Duelling and Debating are also reintroduced in this title and are essentially Rock, Paper, and Scissors with slight tweaks to the game rules. While it may catch your eye due to the fancy animations, upon closer inspection, the game mechanic is fairly disappointing; partially due to the AI being very predictable. On that note, poor AI is also responsible for the shortcomings of the RTS aspects of the game.
The RTS aspects are only available during combat, and if the character that you are playing as is in the battlefield. Otherwise, battles are merely the collision of two icons with numbers below them on the map and whichever has the higher number is likely to win. Furthermore, the variations of the battlefields are highly limited, resulting in a repetitive gameplay as you perform the same strategies over and over with the AI reacting in similar fashions.
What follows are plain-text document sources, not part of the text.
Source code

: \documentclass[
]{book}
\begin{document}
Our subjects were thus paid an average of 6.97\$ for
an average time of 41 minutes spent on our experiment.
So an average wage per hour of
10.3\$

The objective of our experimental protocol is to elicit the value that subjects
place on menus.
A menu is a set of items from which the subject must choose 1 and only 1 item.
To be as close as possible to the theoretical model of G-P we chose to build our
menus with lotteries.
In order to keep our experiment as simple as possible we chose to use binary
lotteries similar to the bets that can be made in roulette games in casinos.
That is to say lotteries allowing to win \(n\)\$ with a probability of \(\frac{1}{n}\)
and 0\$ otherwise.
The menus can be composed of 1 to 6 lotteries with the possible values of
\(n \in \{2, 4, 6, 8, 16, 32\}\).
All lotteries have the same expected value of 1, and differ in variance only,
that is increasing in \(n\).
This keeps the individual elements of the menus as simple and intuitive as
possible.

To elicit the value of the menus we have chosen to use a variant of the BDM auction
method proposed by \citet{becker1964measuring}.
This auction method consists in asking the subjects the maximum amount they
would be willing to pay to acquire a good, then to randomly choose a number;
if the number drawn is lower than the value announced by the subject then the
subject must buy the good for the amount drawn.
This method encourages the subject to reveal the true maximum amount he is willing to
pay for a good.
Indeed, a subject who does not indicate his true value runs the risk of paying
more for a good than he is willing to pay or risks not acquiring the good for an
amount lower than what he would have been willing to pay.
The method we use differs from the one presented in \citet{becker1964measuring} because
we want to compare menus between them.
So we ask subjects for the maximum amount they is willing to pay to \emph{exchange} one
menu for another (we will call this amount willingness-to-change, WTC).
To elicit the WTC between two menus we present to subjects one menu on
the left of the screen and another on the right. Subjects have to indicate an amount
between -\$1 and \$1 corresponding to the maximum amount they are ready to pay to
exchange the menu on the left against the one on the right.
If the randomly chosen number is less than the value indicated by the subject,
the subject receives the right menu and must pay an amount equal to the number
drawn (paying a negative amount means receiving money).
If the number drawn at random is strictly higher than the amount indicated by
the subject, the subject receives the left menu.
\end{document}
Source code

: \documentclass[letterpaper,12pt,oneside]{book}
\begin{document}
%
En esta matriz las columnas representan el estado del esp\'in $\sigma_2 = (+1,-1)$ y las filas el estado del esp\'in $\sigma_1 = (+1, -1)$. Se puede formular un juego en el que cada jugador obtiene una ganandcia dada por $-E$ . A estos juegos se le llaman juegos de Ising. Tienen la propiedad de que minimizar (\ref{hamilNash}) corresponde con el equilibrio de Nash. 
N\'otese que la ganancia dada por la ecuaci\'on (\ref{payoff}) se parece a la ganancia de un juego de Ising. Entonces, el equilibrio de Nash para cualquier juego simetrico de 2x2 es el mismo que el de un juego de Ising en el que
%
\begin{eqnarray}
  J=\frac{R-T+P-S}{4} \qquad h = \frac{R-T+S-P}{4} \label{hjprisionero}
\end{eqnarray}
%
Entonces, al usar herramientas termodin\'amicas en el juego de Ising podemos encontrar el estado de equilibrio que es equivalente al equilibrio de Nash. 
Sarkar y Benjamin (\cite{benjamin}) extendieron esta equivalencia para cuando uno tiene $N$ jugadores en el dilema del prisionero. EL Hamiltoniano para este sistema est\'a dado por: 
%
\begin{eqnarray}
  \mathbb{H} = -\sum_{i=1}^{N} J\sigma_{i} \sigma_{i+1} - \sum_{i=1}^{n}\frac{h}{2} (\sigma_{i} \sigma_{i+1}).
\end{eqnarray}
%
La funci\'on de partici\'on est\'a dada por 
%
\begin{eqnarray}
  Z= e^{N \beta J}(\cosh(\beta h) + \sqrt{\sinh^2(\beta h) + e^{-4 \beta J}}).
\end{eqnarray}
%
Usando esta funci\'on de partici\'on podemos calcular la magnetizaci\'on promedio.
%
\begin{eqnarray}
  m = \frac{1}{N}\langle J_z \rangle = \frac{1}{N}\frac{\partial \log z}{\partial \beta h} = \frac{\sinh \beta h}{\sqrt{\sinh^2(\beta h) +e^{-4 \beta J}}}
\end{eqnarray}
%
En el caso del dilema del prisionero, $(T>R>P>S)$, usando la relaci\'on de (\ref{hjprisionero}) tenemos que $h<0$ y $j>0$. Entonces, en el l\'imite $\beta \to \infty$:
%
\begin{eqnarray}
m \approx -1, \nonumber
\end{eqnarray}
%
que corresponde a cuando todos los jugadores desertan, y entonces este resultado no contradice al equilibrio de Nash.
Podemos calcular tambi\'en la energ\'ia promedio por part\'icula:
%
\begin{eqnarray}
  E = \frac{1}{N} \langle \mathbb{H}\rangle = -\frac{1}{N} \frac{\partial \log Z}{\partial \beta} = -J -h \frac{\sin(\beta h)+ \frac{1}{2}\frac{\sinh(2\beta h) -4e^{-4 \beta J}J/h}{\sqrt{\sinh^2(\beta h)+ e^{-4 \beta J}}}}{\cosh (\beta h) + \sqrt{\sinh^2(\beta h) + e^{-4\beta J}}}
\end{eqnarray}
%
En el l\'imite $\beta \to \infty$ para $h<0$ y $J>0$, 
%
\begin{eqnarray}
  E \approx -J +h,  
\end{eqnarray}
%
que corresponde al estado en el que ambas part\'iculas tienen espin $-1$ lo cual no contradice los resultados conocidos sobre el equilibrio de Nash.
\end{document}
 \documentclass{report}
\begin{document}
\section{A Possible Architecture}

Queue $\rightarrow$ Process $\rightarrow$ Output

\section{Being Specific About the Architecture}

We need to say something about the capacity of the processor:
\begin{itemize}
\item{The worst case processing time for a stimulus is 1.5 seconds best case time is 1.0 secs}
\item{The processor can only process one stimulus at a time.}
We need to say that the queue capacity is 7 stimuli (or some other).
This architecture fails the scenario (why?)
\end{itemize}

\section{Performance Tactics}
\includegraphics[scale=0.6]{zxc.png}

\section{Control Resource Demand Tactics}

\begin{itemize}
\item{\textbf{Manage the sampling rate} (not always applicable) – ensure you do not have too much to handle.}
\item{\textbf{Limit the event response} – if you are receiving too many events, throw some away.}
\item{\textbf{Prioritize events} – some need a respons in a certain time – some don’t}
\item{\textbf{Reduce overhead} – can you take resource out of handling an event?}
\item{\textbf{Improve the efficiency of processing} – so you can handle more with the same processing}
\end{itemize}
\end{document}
On top of that, it is rather disappointing that there are few quality of life functions within the game, considering that it is already the thirteenth in the series. For one, unless you are a master on the geography of China, it is hard for a new player to pin-point the location of every city on the map. Leading to considerably frustrating moments of “pointing your mouse over every city to find that one” whenever you receive a notification regarding an off-screen city. Perhaps, clicking the name of the city when a notification arrives could highlight it on the map?
That aside, the translations are clean and the UI is clear and functional. The art-style and the narrative are well presented and will not put you to sleep like your history teacher back in high school.
If you are already a fan of the series, you will either love or hate the changes made to the franchise. If you are new to the idea of world domination, this is a fair game to get your feet wet.